Rep. Francesca Hong calls out GOP lawmakers for misplaced priorities, such as starting the new session with a voter suppression measure rather than anything to help families afford the cost of living.
One week into the new legislative session and about three months removed from a contentious election cycle where cost of living issues were top of mind for Wisconsin voters, Assembly Speaker Robin Vos and Republicans in the state legislature have chosen to maintain their status quo of do-nothing, neglectful government. At least, for another two years.
Their first order of business? Voting to put a strict voter ID referendum on the April 1 ballot, solely for the purpose of enshrining Wisconsin’s existing and stringent Voter ID requirement into the state constitution—consolidating their ill-gotten power heading into the spring election.
As a legislator running for reelection this past year, I knocked on many, many doors—not just in my district. I cannot recall a single instance where a Wisconsinite I spoke with ranked enshrining voter ID into the state constitution as their top issue—or even mentioned it at all.

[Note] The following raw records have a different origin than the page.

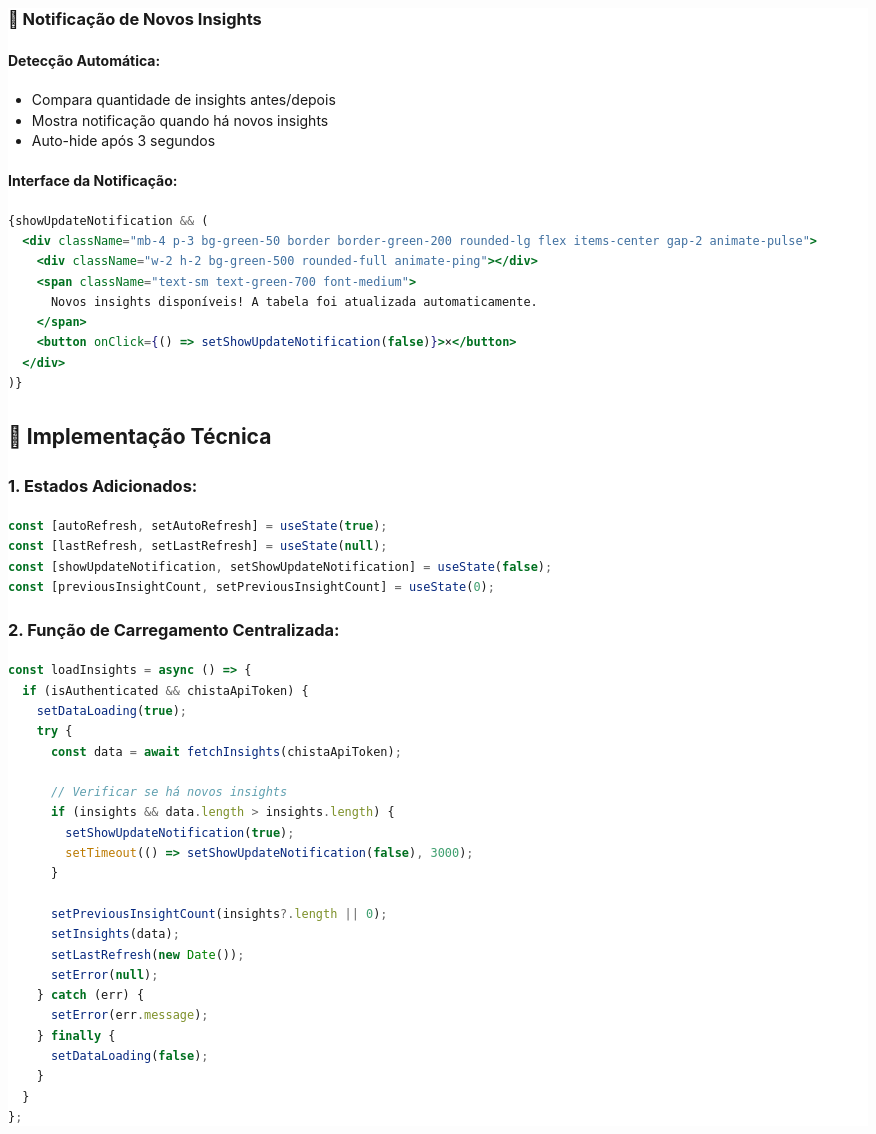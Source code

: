 ### **🔔 Notificação de Novos Insights**

#### **Detecção Automática:**
- Compara quantidade de insights antes/depois
- Mostra notificação quando há novos insights
- Auto-hide após 3 segundos

#### **Interface da Notificação:**
```jsx
{showUpdateNotification && (
  <div className="mb-4 p-3 bg-green-50 border border-green-200 rounded-lg flex items-center gap-2 animate-pulse">
    <div className="w-2 h-2 bg-green-500 rounded-full animate-ping"></div>
    <span className="text-sm text-green-700 font-medium">
      Novos insights disponíveis! A tabela foi atualizada automaticamente.
    </span>
    <button onClick={() => setShowUpdateNotification(false)}>×</button>
  </div>
)}
```

## 🔧 Implementação Técnica

### **1. Estados Adicionados:**
```javascript
const [autoRefresh, setAutoRefresh] = useState(true);
const [lastRefresh, setLastRefresh] = useState(null);
const [showUpdateNotification, setShowUpdateNotification] = useState(false);
const [previousInsightCount, setPreviousInsightCount] = useState(0);
```

### **2. Função de Carregamento Centralizada:**
```javascript
const loadInsights = async () => {
  if (isAuthenticated && chistaApiToken) {
    setDataLoading(true);
    try {
      const data = await fetchInsights(chistaApiToken);
      
      // Verificar se há novos insights
      if (insights && data.length > insights.length) {
        setShowUpdateNotification(true);
        setTimeout(() => setShowUpdateNotification(false), 3000);
      }
      
      setPreviousInsightCount(insights?.length || 0);
      setInsights(data);
      setLastRefresh(new Date());
      setError(null);
    } catch (err) {
      setError(err.message);
    } finally {
      setDataLoading(false);
    }
  }
};
```
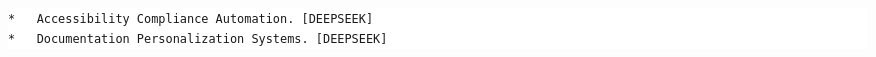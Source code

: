     *   Accessibility Compliance Automation. [DEEPSEEK]
    *   Documentation Personalization Systems. [DEEPSEEK]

Instead, I heard about how college students are skipping meals because grocery prices have skyrocketed, how working parents are quitting jobs because childcare is too expensive, and how caregivers are doing incredibly hard and important work while being underpaid and underappreciated.
I also heard from retirees worried about affording life-saving medications on fixed incomes and from teachers leaving the profession because Republican leadership continues to underfund public education while vilifying them at every turn.
These are the issues Wisconsinites care about—urgent challenges that affect their ability to live and thrive. Yet, these are the very issues that have been absent from the majority party’s legislative agenda in the first two weeks of the 2025-2026 legislative session.
This should not come as a surprise to anyone familiar with Speaker Vos’s priorities. This isn’t the first time their caucus has chosen to engage in partisan politics rather than address the issues that truly matter.
What is surprising, though, is that at a time when Republicans have not only retained their majority in both houses of the state legislature but also essentially secured every branch of government on the federal level, they think they’ll continue getting away with neglecting their own voters.
The cost of living crisis crosses party lines, and they are the ones at the reins.
So, while legislative Republicans resurrect anti-voter policies from the Scott Walker era, Democrats will continue fighting for the people of this state.
My Democratic colleagues and I have introduced our first package of bills — designed to reduce the tax burden for low-income renters and homeowners by expanding the Homestead Tax Credit, cutting grocery costs for families through Healthy School Meals for All, and reducing prescription drug prices through our Less for Rx agenda.
On Tuesday, Governor Tony Evers signed an executive order to create the Wisconsin Office of Violence Prevention in response to the tragic December shooting at Abundant Life Christian School in Madison, where a teacher and a student lost their lives, and six others were injured.
And for months now, Democrats have united to lay out an agenda to address the challenges Wisconsinites face—bringing focus and urgency to the working-class struggles that have been ignored for far too long.
In Wisconsin, Republicans often deflect accountability for their inaction by blaming external forces, while casting the universal struggles raised by Democrats as failures of our own morality or governance—ignoring the bipartisan challenges affecting families across the state. This narrative allows them to sidestep their responsibility to provide real and effective leadership. It is both cynical and dishonest, simplifying complex economic issues into ideological battles instead of addressing their tangible effects on people’s lives.
All of us must look at what is happening in the Capitol with a critical eye that evaluates the material benefit of the policies being proposed on both sides of the aisle. Because when we do, it will become abundantly clear which party is fighting for our families and which one is simply fighting to stay in power.